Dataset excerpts
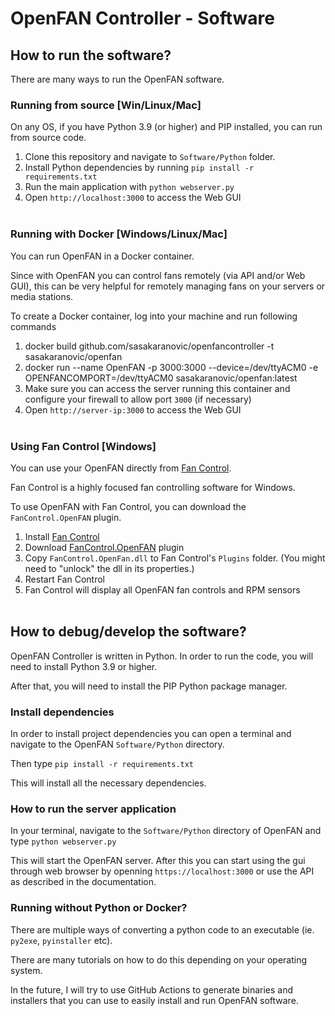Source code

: # OpenFAN Controller - Software


## How to run the software?

There are many ways to run the OpenFAN software.

### Running from source [Win/Linux/Mac]

On any OS, if you have Python 3.9 (or higher) and PIP installed, you can run from source code.

1. Clone this repository and navigate to `Software/Python` folder.
2. Install Python dependencies by running `pip install -r requirements.txt`
3. Run the main application with `python webserver.py`
4. Open `http://localhost:3000` to access the Web GUI
<br><br>

### Running with Docker [Windows/Linux/Mac]

You can run OpenFAN in a Docker container.

Since with OpenFAN you can control fans remotely (via API and/or Web GUI), this can be very helpful for remotely managing fans on your servers or media stations.

To create a Docker container, log into your machine and run following commands

1. docker build github.com/sasakaranovic/openfancontroller -t sasakaranovic/openfan
2. docker run --name OpenFAN -p 3000:3000 --device=/dev/ttyACM0 -e OPENFANCOMPORT=/dev/ttyACM0 sasakaranovic/openfan:latest
3. Make sure you can access the server running this container and configure your firewall to allow port `3000` (if necessary)
4. Open `http://server-ip:3000` to access the Web GUI
<br><br>

### Using Fan Control [Windows]

You can use your OpenFAN directly from [Fan Control](https://getfancontrol.com/).

Fan Control is a highly focused fan controlling software for Windows.

To use OpenFAN with Fan Control, you can download the `FanControl.OpenFAN` plugin.

1. Install [Fan Control](https://getfancontrol.com/)
2. Download [FanControl.OpenFAN](https://github.com/SasaKaranovic/FanControl.OpenFan) plugin
3. Copy `FanControl.OpenFan.dll` to Fan Control's `Plugins` folder. (You might need to "unlock" the dll in its properties.)
4. Restart Fan Control
5. Fan Control will display all OpenFAN fan controls and RPM sensors
<br><br>



## How to debug/develop the software?

OpenFAN Controller is written in Python. In order to run the code, you will need to install Python 3.9 or higher.

After that, you will need to install the PIP Python package manager.

### Install dependencies

In order to install project dependencies you can open a terminal and navigate to the OpenFAN `Software/Python` directory.

Then type `pip install -r requirements.txt`

This will install all the necessary dependencies.


### How to run the server application

In your terminal, navigate to the `Software/Python` directory of OpenFAN and type `python webserver.py`

This will start the OpenFAN server. After this you can start using the gui through web browser by openning `https://localhost:3000` or use the API as described in the documentation.


### Running without Python or Docker?

There are multiple ways of converting a python code to an executable (ie. `py2exe`, `pyinstaller` etc).

There are many tutorials on how to do this depending on your operating system.

In the future, I will try to use GitHub Actions to generate binaries and installers that you can use to easily install and run OpenFAN software.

- **TASK TO CARRY OUT**:
Nothing but the lines from the start of the records through the line holding "On any OS, if" should be printed, exactly as written and with the pictures left out.

- **EXERCISE SOLUTION**:
Source code

: # OpenFAN Controller - Software


## How to run the software?

There are many ways to run the OpenFAN software.

### Running from source [Win/Linux/Mac]

On any OS, if you have Python 3.9 (or higher) and PIP installed, you can run from source code.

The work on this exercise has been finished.